Nigeria is being punished with global crippling sanctions thanks to its current leadership.
The far reaching military and security infrastructure sanctions which have been in effect since as early as 2012 have caused immense hardship, embarrassment and continuous death in the populous African nation of 170 million.
The current administration is being sanctioned from purchasing military and police hardware. Until the Jonathan administration recently went to shop in eastern European and Asian markets, the equipments in use in Nigeria were purchased in the prior civilian governments like the Obasanjo and Shagari governments and military administrations like the Buhari/Idiagbon and again Obasanjo administrations with the Jonathan government simply barred from buying even simple policing equipment from western markets.
Goodluck Jonathan the democratically elected and now embattled president of Nigeria has been noticeably very bitter about the harsh sanctions which he complained extended to stuff as meager as anti riot tear-gas. Jonathan snorted that if he was reelected he will make sure Nigeria can manufacture the ‘mere’ gas because such sanctions against the nation – courtesy of the character of his government – were not fair.

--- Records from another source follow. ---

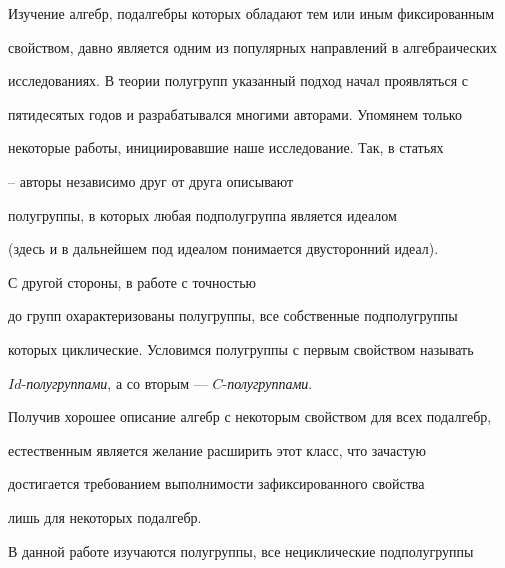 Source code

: \pagestyle{plain} %













\maketitle


\label{begin}





Изучение алгебр, подалгебры которых обладают тем или иным фиксированным


свойством, давно является одним из популярных направлений в алгебраических


исследованиях. В теории полугрупп указанный подход начал проявляться с


пятидесятых годов и разрабатывался многими авторами. Упомянем только


некоторые работы, инициировавшие наше исследование. Так, в статьях


\cite{1}--\cite{3} авторы независимо друг от друга описывают


полугруппы, в которых любая подполугруппа является идеалом


(здесь и в дальнейшем под идеалом понимается двусторонний идеал).


С другой стороны, в работе \cite{4} с точностью


до групп охарактеризованы полугруппы, все собственные подполугруппы


которых циклические. Условимся полугруппы с первым свойством называть


$Id$-{\it полугруппами}, а со вторым --- $C$-{\it полугруппами}.


Получив хорошее описание алгебр с некоторым свойством для всех подалгебр,


естественным является желание расширить этот класс, что зачастую


достигается требованием выполнимости зафиксированного свойства


лишь для некоторых подалгебр.





В данной работе изучаются полугруппы, все нециклические подполугруппы


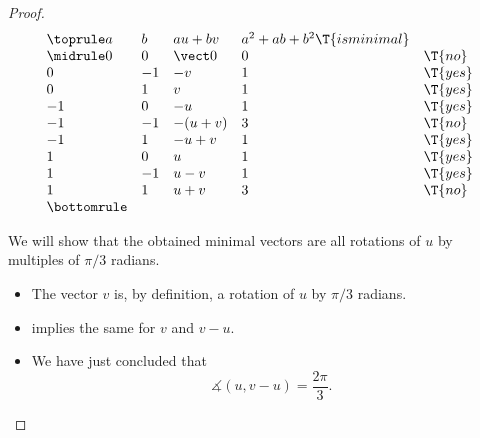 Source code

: \begin{proof}
  \begin{table}
    \begin{equation*}
      \begin{array}{*{5}{l}}
        \toprule
        a  & b  & au + bv  & a^2 + ab + b^2 \T{is minimal} \\
        \midrule
        0  & 0  & \vect 0  & 0            & \T{no}  \\
        0  & -1 & -v       & 1            & \T{yes} \\
        0  & 1  & v        & 1            & \T{yes} \\
        -1 & 0  & -u       & 1            & \T{yes} \\
        -1 & -1 & -(u + v) & 3            & \T{no}  \\
        -1 & 1  & -u + v   & 1            & \T{yes} \\
        1  & 0  & u        & 1            & \T{yes} \\
        1  & -1 & u - v    & 1            & \T{yes} \\
        1  & 1  & u + v    & 3            & \T{no}  \\
        \bottomrule
      \end{array}
    \end{equation*}
    \caption{All linear combinations of \( u \) and \( v \) satisfying \eqref{eq:thm:hexagonal_point_lattice_minimal_vectors/proof/eq_square} in our proof of \cref{thm:hexagonal_point_lattice_minimal_vectors}}\label{tab:thm:hexagonal_point_lattice_minimal_vectors/proof/eq_square}
  \end{table}

   We will show that the obtained minimal vectors are all rotations of \( u \) by multiples of \( \pi / 3 \) radians.

  \begin{itemize}
    \item The vector \( v \) is, by definition, a rotation of \( u \) by \( \pi / 3 \) radians.

    \item {} implies the same for \( v \) and \( v - u \).

    \item We have just concluded that
    \begin{equation*}
      \measuredangle(u, v - u) = \frac {2\pi} 3.
    \end{equation*}


\end{itemize}
\end{proof}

Barely has Cameroon, Nigeria’s eastern neighbor began its full scale war against Boko Haram than the United states promised the West African nation its full support in procuring military equipment. “My government is working on a logistic pipeline of material that will enhance Cameroon’s ability to defend itself from Boko Haram,” U.S. ambassador to Cameroon, Michael Stephen Hoza said earlier this February.
According to the United States, multiple human right violations by the Jonathan administration had warranted the institution of these crippling sanctions on military and policing equipment.
For the six years of the Jonathan government waging its so-called war against Boko Haram, hundreds of violations came to fore, with the terrorists always acquiring the weapons and technology from the Nigerian army in systematic transfer. Recently questionable standard armed drones purchased from China went down in Dumge in Boko Haram territory, putting the technology in the reach of the terrorists and other global mischievous entities.
Over 32 billion dollars spent on defense could hardly be accounted for except in terms of hardware in the hands of the terrorists. And the security department violations are notable not only on the frontlines but in actions of Nigeria’s military and police across the nation under the current dispensation. Recently the army has been further discredited as a professional and trustworthy department, being caught openly involved in election rigging and pro-ruling party election date manipulation.
Though the proclaimed posture of the Nigerian government, to sacrifice and continue taking the nation through the deadly hardship of the sanctions while promoting manufacturing is the common choice in the event unfair sanctions, Nigerians case is different and rather unfortunate.
Firstly it is unfair for the global powers to have sanctioned the entire nation rather than its culpable corrupt leadership.
Secondly Nigeria was sanctioned not because it erred collectively and in policy but because it has ‘reprehensible’ leaders. These democratically elected rulers should first be replaced to give ease to the people and save lives then manufacturing can be invested in on stable terms. This should have been the target of sanctions. The Nigerian case is not the typical nation-under-military-dictator cases where the nations are sanctioned to punish the people to remove their leadership. In Nigeria’s case, the nation is officially in a democratic dispensation where its leaders can be impeached or alternatively voted out of power; hence the foreign nations should have pushed for better options for Nigerian suffering and dying masses than cripple the people while those in power actually continue to live large and at ease.
Economic sanctions: Either by intention or by proxy, Nigeria is additionally suffering from economic sanctions imposed on Russia in the oil price manipulation war. Again, lack of economic buffers by the Jonathan administration has made the nation’s masses susceptible to and victims of an economic war that perhaps the African nation was not a direct target in.
In conclusion, bad choices have left Nigeria’s people punished and deprived from within and without. Sanctions have depleted the capacity of the nation to protect its people; but the lack of sanctions will encourage the rulers to kill their own people. It’s a lose-lose situation for Nigeria’s commoners.
Sanctions may encourage productivity, but the masses suffer the most while the cabal and leadership are barely touched by typical western imposed sanctions. Are Nigeria’s already suffering masses ready ride and die with its rulers and go down for the crimes of its notably corrupt leadership? Or will they rather let go of both the sanctions and the rulers who earned them? That is definitely a question to be answered on March 128th, elections day.